### [About this task]
The answer must be every line from the entries below that includes "ISBN".

### [The records]
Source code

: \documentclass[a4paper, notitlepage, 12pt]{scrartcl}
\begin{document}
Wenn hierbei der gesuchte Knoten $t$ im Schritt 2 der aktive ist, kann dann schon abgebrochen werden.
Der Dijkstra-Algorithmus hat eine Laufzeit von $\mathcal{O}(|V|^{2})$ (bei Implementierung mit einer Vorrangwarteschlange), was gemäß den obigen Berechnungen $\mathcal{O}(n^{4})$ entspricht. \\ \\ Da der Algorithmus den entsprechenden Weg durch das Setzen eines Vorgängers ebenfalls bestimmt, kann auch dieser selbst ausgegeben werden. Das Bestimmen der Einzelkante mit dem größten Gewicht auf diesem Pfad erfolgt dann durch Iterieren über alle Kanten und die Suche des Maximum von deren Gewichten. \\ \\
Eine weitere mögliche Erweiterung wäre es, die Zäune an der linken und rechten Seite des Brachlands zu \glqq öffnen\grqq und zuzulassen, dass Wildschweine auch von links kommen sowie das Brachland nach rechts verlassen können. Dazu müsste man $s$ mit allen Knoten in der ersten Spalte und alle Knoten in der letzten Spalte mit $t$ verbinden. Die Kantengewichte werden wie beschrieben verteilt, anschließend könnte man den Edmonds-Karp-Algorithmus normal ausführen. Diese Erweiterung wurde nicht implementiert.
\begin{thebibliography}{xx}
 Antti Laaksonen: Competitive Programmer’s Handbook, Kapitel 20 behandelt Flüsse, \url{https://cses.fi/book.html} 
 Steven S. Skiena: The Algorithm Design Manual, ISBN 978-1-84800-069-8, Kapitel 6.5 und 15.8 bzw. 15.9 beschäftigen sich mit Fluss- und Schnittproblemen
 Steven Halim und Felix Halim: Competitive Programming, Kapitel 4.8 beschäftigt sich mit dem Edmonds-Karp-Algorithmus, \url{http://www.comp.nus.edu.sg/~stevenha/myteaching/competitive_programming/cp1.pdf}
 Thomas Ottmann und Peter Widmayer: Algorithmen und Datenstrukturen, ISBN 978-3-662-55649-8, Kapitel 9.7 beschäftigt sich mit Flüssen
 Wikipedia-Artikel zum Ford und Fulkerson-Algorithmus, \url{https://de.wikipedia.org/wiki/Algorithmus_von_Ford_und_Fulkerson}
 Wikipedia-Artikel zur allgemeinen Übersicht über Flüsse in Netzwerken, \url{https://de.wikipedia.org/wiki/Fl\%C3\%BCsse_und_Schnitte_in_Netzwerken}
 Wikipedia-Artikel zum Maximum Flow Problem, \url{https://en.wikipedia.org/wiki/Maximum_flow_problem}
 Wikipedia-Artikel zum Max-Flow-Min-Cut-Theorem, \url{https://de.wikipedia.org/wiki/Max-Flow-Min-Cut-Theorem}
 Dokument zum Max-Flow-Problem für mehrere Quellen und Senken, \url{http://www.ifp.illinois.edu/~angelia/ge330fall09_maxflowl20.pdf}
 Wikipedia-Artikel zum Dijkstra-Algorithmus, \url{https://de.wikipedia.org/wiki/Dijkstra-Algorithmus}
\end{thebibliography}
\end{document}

### [Answer section]
 Steven S. Skiena: The Algorithm Design Manual, ISBN 978-1-84800-069-8, Kapitel 6.5 und 15.8 bzw. 15.9 beschäftigen sich mit Fluss- und Schnittproblemen
 Thomas Ottmann und Peter Widmayer: Algorithmen und Datenstrukturen, ISBN 978-3-662-55649-8, Kapitel 9.7 beschäftigt sich mit Flüssen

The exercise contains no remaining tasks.